What is required>
I'd like the line containing "name='Toolenhancement'></a>⚒️ Tool enhancement" and every line below it, to the end of the material, repeated exactly and with nothing else.

--- Information supplied ---

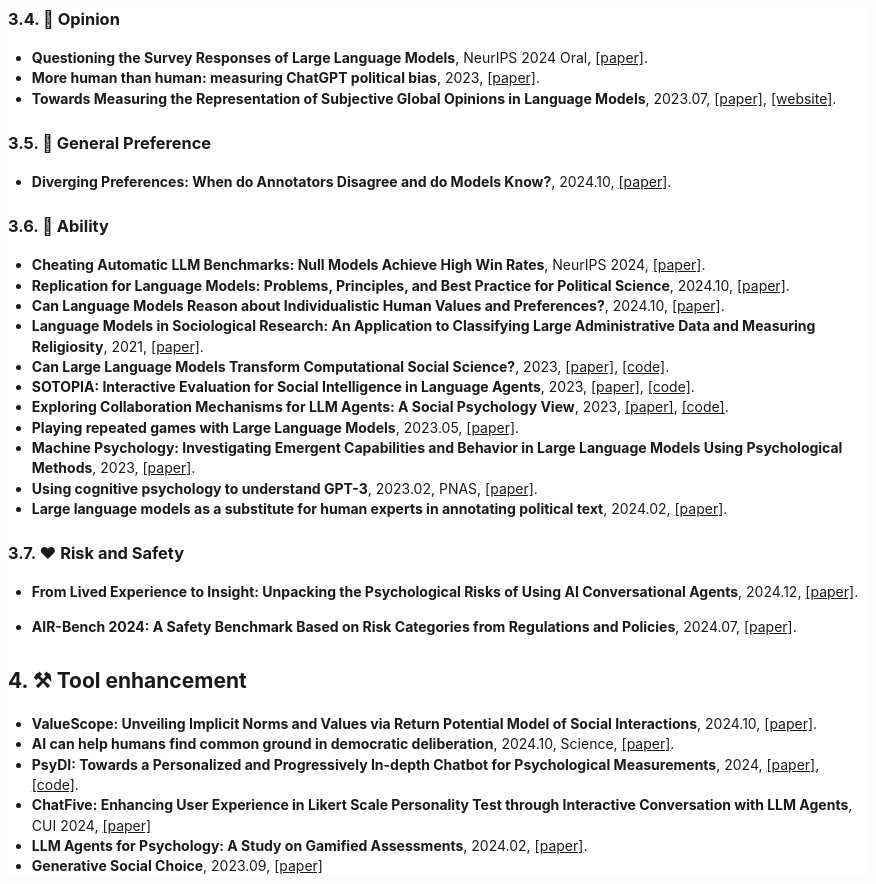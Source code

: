 ###  3.4. <a name='Opinion'></a>🎤 Opinion
- **Questioning the Survey Responses of Large Language Models**, NeurIPS 2024 Oral, [[paper]](https://arxiv.org/abs/2306.07951).
- **More human than human: measuring ChatGPT political bias**, 2023, [[paper]](https://link.springer.com/article/10.1007/s11127-023-01097-2).
- **Towards Measuring the Representation of Subjective Global Opinions in Language Models**, 2023.07, [[paper]](https://arxiv.org/abs/2306.16388), [[website]](https://llmglobalvalues.anthropic.com/).

###  3.5. <a name='GeneralPreference'></a>💚 General Preference

- **Diverging Preferences: When do Annotators Disagree and do Models Know?**, 2024.10, [[paper]](https://arxiv.org/abs/2410.14632).

###  3.6. <a name='Ability'></a>🧠 Ability 
- **Cheating Automatic LLM Benchmarks: Null Models Achieve High Win Rates**, NeurIPS 2024, [[paper]](https://arxiv.org/abs/2410.07137).
- **Replication for Language Models: Problems, Principles, and Best Practice for Political Science**, 2024.10, [[paper]](https://arthurspirling.org/documents/BarriePalmerSpirling_TrustMeBro.pdf).
- **Can Language Models Reason about Individualistic Human Values and Preferences?**, 2024.10, [[paper]](https://arxiv.org/abs/2410.03868).
- **Language Models in Sociological Research: An Application to Classifying Large Administrative Data and Measuring Religiosity**, 2021, [[paper]](https://journals.sagepub.com/doi/full/10.1177/00811750211053370).
- **Can Large Language Models Transform Computational Social Science?**, 2023, [[paper]](https://arxiv.org/abs/2305.03514), [[code]](https://github.com/SALT-NLP/LLMs_for_CSS).
- **SOTOPIA: Interactive Evaluation for Social Intelligence in Language Agents**, 2023, [[paper]](https://arxiv.org/pdf/2310.11667.pdf), [[code]](https://www.sotopia.world/).
- **Exploring Collaboration Mechanisms for LLM Agents: A Social Psychology View**, 2023, [[paper]](https://arxiv.org/abs/2310.02124), [[code]](https://github.com/zjunlp/MachineSoM).
- **Playing repeated games with Large Language Models**, 2023.05, [[paper]](https://arxiv.org/abs/2305.16867).
- **Machine Psychology: Investigating Emergent Capabilities and Behavior in Large Language Models Using Psychological Methods**, 2023, [[paper]](https://arxiv.org/abs/2303.13988).
- **Using cognitive psychology to understand GPT-3**, 2023.02, PNAS, [[paper]](https://www.pnas.org/doi/full/10.1073/pnas.2218523120?doi=10.1073%2Fpnas.2218523120).
- **Large language models as a substitute for human experts in annotating political text**, 2024.02, [[paper]](https://journals.sagepub.com/doi/10.1177/20531680241236239).

### 3.7. <a name='Risk'></a>❤️ Risk and Safety

- **From Lived Experience to Insight: Unpacking the Psychological Risks of Using AI Conversational Agents**, 2024.12, [[paper]](https://arxiv.org/abs/2412.07951).

- **AIR-Bench 2024: A Safety Benchmark Based on Risk Categories from Regulations and Policies**, 2024.07, [[paper]](https://arxiv.org/abs/2407.17436).

##  4. <a name='Toolenhancement'></a>⚒️ Tool enhancement
- **ValueScope: Unveiling Implicit Norms and Values via Return Potential Model of Social Interactions**, 2024.10, [[paper]](https://arxiv.org/abs/2407.02472).
- **AI can help humans find common ground in democratic deliberation**, 2024.10, Science, [[paper]](https://www.science.org/doi/10.1126/science.adq2852).
- **PsyDI: Towards a Personalized and Progressively In-depth Chatbot for Psychological Measurements**, 2024, [[paper]](https://arxiv.org/abs/2408.03337), [[code]](https://github.com/opendilab/PsyDI).
- **ChatFive: Enhancing User Experience in Likert Scale Personality Test through Interactive Conversation with LLM Agents**, CUI 2024, [[paper]](https://dl.acm.org/doi/abs/10.1145/3640794.3665572)
- **LLM Agents for Psychology: A Study on Gamified Assessments**, 2024.02, [[paper]](https://arxiv.org/abs/2402.12326).
- **Generative Social Choice**, 2023.09, [[paper]](https://arxiv.org/abs/2309.01291)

---

Exercise response>
##  4. <a name='Toolenhancement'></a>⚒️ Tool enhancement
- **ValueScope: Unveiling Implicit Norms and Values via Return Potential Model of Social Interactions**, 2024.10, [[paper]](https://arxiv.org/abs/2407.02472).
- **AI can help humans find common ground in democratic deliberation**, 2024.10, Science, [[paper]](https://www.science.org/doi/10.1126/science.adq2852).
- **PsyDI: Towards a Personalized and Progressively In-depth Chatbot for Psychological Measurements**, 2024, [[paper]](https://arxiv.org/abs/2408.03337), [[code]](https://github.com/opendilab/PsyDI).
- **ChatFive: Enhancing User Experience in Likert Scale Personality Test through Interactive Conversation with LLM Agents**, CUI 2024, [[paper]](https://dl.acm.org/doi/abs/10.1145/3640794.3665572)
- **LLM Agents for Psychology: A Study on Gamified Assessments**, 2024.02, [[paper]](https://arxiv.org/abs/2402.12326).
- **Generative Social Choice**, 2023.09, [[paper]](https://arxiv.org/abs/2309.01291)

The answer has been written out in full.